* [Task to complete]: Every entry below needs to be copied exactly.

(Stored entries)
· · · ·
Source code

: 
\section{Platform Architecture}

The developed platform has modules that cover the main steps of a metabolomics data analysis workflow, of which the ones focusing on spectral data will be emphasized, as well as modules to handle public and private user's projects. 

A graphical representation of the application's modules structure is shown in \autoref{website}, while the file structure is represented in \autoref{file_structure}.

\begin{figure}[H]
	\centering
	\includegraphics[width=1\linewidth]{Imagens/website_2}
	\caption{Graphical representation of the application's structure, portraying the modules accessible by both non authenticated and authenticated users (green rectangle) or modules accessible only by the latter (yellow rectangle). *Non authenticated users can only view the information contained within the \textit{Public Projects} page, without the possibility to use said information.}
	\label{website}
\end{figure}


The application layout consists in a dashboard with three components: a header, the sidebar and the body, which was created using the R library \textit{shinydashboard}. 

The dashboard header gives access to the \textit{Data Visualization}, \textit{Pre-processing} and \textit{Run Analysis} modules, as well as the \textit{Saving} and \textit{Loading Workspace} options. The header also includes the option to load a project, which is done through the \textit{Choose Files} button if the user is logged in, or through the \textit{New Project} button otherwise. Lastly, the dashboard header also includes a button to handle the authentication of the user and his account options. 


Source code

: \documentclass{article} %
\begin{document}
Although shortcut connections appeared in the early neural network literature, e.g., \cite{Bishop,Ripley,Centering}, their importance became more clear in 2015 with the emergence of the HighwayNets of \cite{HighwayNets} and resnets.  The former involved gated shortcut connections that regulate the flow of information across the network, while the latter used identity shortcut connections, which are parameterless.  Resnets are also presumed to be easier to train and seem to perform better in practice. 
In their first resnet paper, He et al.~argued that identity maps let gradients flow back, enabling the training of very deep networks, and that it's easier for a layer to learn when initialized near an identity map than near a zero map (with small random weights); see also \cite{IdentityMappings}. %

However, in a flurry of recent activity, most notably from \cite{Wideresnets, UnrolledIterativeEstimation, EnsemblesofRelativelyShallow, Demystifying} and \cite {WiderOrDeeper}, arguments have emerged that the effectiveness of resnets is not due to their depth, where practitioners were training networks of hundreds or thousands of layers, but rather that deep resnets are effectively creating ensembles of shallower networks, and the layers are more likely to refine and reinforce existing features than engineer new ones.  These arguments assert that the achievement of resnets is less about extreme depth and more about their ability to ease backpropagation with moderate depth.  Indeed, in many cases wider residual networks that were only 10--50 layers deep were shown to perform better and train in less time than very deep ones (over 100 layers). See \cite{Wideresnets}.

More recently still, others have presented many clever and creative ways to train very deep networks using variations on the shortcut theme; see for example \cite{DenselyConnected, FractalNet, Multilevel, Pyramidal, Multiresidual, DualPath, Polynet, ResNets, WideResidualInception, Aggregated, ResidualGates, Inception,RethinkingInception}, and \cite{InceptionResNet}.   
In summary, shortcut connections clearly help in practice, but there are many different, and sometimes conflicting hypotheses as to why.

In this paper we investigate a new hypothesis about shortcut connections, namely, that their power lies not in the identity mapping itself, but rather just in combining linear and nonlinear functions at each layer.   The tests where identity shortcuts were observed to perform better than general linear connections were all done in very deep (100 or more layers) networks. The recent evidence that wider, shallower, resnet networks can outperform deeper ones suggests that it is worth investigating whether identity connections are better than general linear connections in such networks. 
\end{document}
· · · ·
* [Task output]:
Source code

: 
\section{Platform Architecture}

The developed platform has modules that cover the main steps of a metabolomics data analysis workflow, of which the ones focusing on spectral data will be emphasized, as well as modules to handle public and private user's projects. 

A graphical representation of the application's modules structure is shown in \autoref{website}, while the file structure is represented in \autoref{file_structure}.

\begin{figure}[H]
	\centering
	\includegraphics[width=1\linewidth]{Imagens/website_2}
	\caption{Graphical representation of the application's structure, portraying the modules accessible by both non authenticated and authenticated users (green rectangle) or modules accessible only by the latter (yellow rectangle). *Non authenticated users can only view the information contained within the \textit{Public Projects} page, without the possibility to use said information.}
	\label{website}
\end{figure}


The application layout consists in a dashboard with three components: a header, the sidebar and the body, which was created using the R library \textit{shinydashboard}. 

The dashboard header gives access to the \textit{Data Visualization}, \textit{Pre-processing} and \textit{Run Analysis} modules, as well as the \textit{Saving} and \textit{Loading Workspace} options. The header also includes the option to load a project, which is done through the \textit{Choose Files} button if the user is logged in, or through the \textit{New Project} button otherwise. Lastly, the dashboard header also includes a button to handle the authentication of the user and his account options. 


Source code

: \documentclass{article} %
\begin{document}
Although shortcut connections appeared in the early neural network literature, e.g., \cite{Bishop,Ripley,Centering}, their importance became more clear in 2015 with the emergence of the HighwayNets of \cite{HighwayNets} and resnets.  The former involved gated shortcut connections that regulate the flow of information across the network, while the latter used identity shortcut connections, which are parameterless.  Resnets are also presumed to be easier to train and seem to perform better in practice. 
In their first resnet paper, He et al.~argued that identity maps let gradients flow back, enabling the training of very deep networks, and that it's easier for a layer to learn when initialized near an identity map than near a zero map (with small random weights); see also \cite{IdentityMappings}. %

However, in a flurry of recent activity, most notably from \cite{Wideresnets, UnrolledIterativeEstimation, EnsemblesofRelativelyShallow, Demystifying} and \cite {WiderOrDeeper}, arguments have emerged that the effectiveness of resnets is not due to their depth, where practitioners were training networks of hundreds or thousands of layers, but rather that deep resnets are effectively creating ensembles of shallower networks, and the layers are more likely to refine and reinforce existing features than engineer new ones.  These arguments assert that the achievement of resnets is less about extreme depth and more about their ability to ease backpropagation with moderate depth.  Indeed, in many cases wider residual networks that were only 10--50 layers deep were shown to perform better and train in less time than very deep ones (over 100 layers). See \cite{Wideresnets}.

More recently still, others have presented many clever and creative ways to train very deep networks using variations on the shortcut theme; see for example \cite{DenselyConnected, FractalNet, Multilevel, Pyramidal, Multiresidual, DualPath, Polynet, ResNets, WideResidualInception, Aggregated, ResidualGates, Inception,RethinkingInception}, and \cite{InceptionResNet}.   
In summary, shortcut connections clearly help in practice, but there are many different, and sometimes conflicting hypotheses as to why.

In this paper we investigate a new hypothesis about shortcut connections, namely, that their power lies not in the identity mapping itself, but rather just in combining linear and nonlinear functions at each layer.   The tests where identity shortcuts were observed to perform better than general linear connections were all done in very deep (100 or more layers) networks. The recent evidence that wider, shallower, resnet networks can outperform deeper ones suggests that it is worth investigating whether identity connections are better than general linear connections in such networks. 
\end{document}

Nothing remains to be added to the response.